§ Task to carry out
The records are to be copied exactly and in full.

- Opening Delimiter -

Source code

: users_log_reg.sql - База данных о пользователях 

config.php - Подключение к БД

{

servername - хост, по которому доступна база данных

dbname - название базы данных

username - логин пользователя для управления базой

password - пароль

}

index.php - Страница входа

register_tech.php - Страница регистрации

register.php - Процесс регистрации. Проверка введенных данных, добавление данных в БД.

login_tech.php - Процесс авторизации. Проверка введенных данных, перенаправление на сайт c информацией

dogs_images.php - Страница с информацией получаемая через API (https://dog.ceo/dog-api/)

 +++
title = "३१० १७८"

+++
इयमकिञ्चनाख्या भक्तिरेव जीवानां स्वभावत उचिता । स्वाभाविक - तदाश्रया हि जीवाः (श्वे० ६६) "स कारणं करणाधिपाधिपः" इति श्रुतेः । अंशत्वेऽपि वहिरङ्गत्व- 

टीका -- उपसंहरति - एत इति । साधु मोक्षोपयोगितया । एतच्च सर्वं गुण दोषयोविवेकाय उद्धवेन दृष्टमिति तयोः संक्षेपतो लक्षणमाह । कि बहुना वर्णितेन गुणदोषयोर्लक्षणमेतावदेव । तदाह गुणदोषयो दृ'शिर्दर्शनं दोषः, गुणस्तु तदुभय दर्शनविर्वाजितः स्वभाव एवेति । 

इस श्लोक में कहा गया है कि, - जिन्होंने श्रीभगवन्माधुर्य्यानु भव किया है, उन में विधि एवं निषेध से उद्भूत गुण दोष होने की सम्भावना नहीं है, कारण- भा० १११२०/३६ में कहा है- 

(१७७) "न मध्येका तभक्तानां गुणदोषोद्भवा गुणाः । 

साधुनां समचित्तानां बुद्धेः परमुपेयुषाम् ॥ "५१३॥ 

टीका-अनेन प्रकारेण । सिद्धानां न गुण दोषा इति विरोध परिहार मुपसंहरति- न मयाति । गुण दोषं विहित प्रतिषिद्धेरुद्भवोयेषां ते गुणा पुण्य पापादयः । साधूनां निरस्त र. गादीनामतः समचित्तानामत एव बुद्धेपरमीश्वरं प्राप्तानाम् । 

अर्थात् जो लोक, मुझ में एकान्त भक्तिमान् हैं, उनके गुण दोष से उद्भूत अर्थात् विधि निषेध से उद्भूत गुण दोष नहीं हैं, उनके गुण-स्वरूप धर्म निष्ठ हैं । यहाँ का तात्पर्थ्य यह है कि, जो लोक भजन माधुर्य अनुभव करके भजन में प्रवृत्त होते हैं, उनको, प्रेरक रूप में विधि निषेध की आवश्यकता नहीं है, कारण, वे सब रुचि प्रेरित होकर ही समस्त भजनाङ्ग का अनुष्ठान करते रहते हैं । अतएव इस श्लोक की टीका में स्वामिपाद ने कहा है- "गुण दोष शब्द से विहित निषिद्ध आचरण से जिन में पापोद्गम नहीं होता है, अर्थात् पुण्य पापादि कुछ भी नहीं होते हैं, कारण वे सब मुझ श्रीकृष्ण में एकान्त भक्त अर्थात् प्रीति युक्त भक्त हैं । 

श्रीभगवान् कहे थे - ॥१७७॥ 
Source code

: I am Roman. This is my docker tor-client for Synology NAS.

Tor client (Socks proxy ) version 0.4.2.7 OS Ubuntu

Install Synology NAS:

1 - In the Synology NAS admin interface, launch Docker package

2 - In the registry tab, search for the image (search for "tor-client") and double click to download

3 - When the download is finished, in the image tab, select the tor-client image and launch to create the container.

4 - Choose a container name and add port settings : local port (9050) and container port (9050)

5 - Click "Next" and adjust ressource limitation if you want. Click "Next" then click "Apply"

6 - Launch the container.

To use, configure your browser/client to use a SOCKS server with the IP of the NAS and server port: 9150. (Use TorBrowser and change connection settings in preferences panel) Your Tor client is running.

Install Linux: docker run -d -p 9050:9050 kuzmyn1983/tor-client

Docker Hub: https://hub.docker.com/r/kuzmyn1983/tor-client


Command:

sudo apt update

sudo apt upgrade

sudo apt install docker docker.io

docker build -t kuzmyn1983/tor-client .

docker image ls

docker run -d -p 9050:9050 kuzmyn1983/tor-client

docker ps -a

- Closing Delimiter -

§ Response box
Source code

: users_log_reg.sql - База данных о пользователях 

config.php - Подключение к БД

{

servername - хост, по которому доступна база данных

dbname - название базы данных

username - логин пользователя для управления базой

password - пароль

}

index.php - Страница входа

register_tech.php - Страница регистрации

register.php - Процесс регистрации. Проверка введенных данных, добавление данных в БД.

login_tech.php - Процесс авторизации. Проверка введенных данных, перенаправление на сайт c информацией

dogs_images.php - Страница с информацией получаемая через API (https://dog.ceo/dog-api/)

 +++
title = "३१० १७८"

+++
इयमकिञ्चनाख्या भक्तिरेव जीवानां स्वभावत उचिता । स्वाभाविक - तदाश्रया हि जीवाः (श्वे० ६६) "स कारणं करणाधिपाधिपः" इति श्रुतेः । अंशत्वेऽपि वहिरङ्गत्व- 

टीका -- उपसंहरति - एत इति । साधु मोक्षोपयोगितया । एतच्च सर्वं गुण दोषयोविवेकाय उद्धवेन दृष्टमिति तयोः संक्षेपतो लक्षणमाह । कि बहुना वर्णितेन गुणदोषयोर्लक्षणमेतावदेव । तदाह गुणदोषयो दृ'शिर्दर्शनं दोषः, गुणस्तु तदुभय दर्शनविर्वाजितः स्वभाव एवेति । 

इस श्लोक में कहा गया है कि, - जिन्होंने श्रीभगवन्माधुर्य्यानु भव किया है, उन में विधि एवं निषेध से उद्भूत गुण दोष होने की सम्भावना नहीं है, कारण- भा० १११२०/३६ में कहा है- 

(१७७) "न मध्येका तभक्तानां गुणदोषोद्भवा गुणाः । 

साधुनां समचित्तानां बुद्धेः परमुपेयुषाम् ॥ "५१३॥ 

टीका-अनेन प्रकारेण । सिद्धानां न गुण दोषा इति विरोध परिहार मुपसंहरति- न मयाति । गुण दोषं विहित प्रतिषिद्धेरुद्भवोयेषां ते गुणा पुण्य पापादयः । साधूनां निरस्त र. गादीनामतः समचित्तानामत एव बुद्धेपरमीश्वरं प्राप्तानाम् । 

अर्थात् जो लोक, मुझ में एकान्त भक्तिमान् हैं, उनके गुण दोष से उद्भूत अर्थात् विधि निषेध से उद्भूत गुण दोष नहीं हैं, उनके गुण-स्वरूप धर्म निष्ठ हैं । यहाँ का तात्पर्थ्य यह है कि, जो लोक भजन माधुर्य अनुभव करके भजन में प्रवृत्त होते हैं, उनको, प्रेरक रूप में विधि निषेध की आवश्यकता नहीं है, कारण, वे सब रुचि प्रेरित होकर ही समस्त भजनाङ्ग का अनुष्ठान करते रहते हैं । अतएव इस श्लोक की टीका में स्वामिपाद ने कहा है- "गुण दोष शब्द से विहित निषिद्ध आचरण से जिन में पापोद्गम नहीं होता है, अर्थात् पुण्य पापादि कुछ भी नहीं होते हैं, कारण वे सब मुझ श्रीकृष्ण में एकान्त भक्त अर्थात् प्रीति युक्त भक्त हैं । 

श्रीभगवान् कहे थे - ॥१७७॥ 
Source code

: I am Roman. This is my docker tor-client for Synology NAS.

Tor client (Socks proxy ) version 0.4.2.7 OS Ubuntu

Install Synology NAS:

1 - In the Synology NAS admin interface, launch Docker package

2 - In the registry tab, search for the image (search for "tor-client") and double click to download

3 - When the download is finished, in the image tab, select the tor-client image and launch to create the container.

4 - Choose a container name and add port settings : local port (9050) and container port (9050)

5 - Click "Next" and adjust ressource limitation if you want. Click "Next" then click "Apply"

6 - Launch the container.

To use, configure your browser/client to use a SOCKS server with the IP of the NAS and server port: 9150. (Use TorBrowser and change connection settings in preferences panel) Your Tor client is running.

Install Linux: docker run -d -p 9050:9050 kuzmyn1983/tor-client

Docker Hub: https://hub.docker.com/r/kuzmyn1983/tor-client


Command:

sudo apt update

sudo apt upgrade

sudo apt install docker docker.io

docker build -t kuzmyn1983/tor-client .

docker image ls

docker run -d -p 9050:9050 kuzmyn1983/tor-client

docker ps -a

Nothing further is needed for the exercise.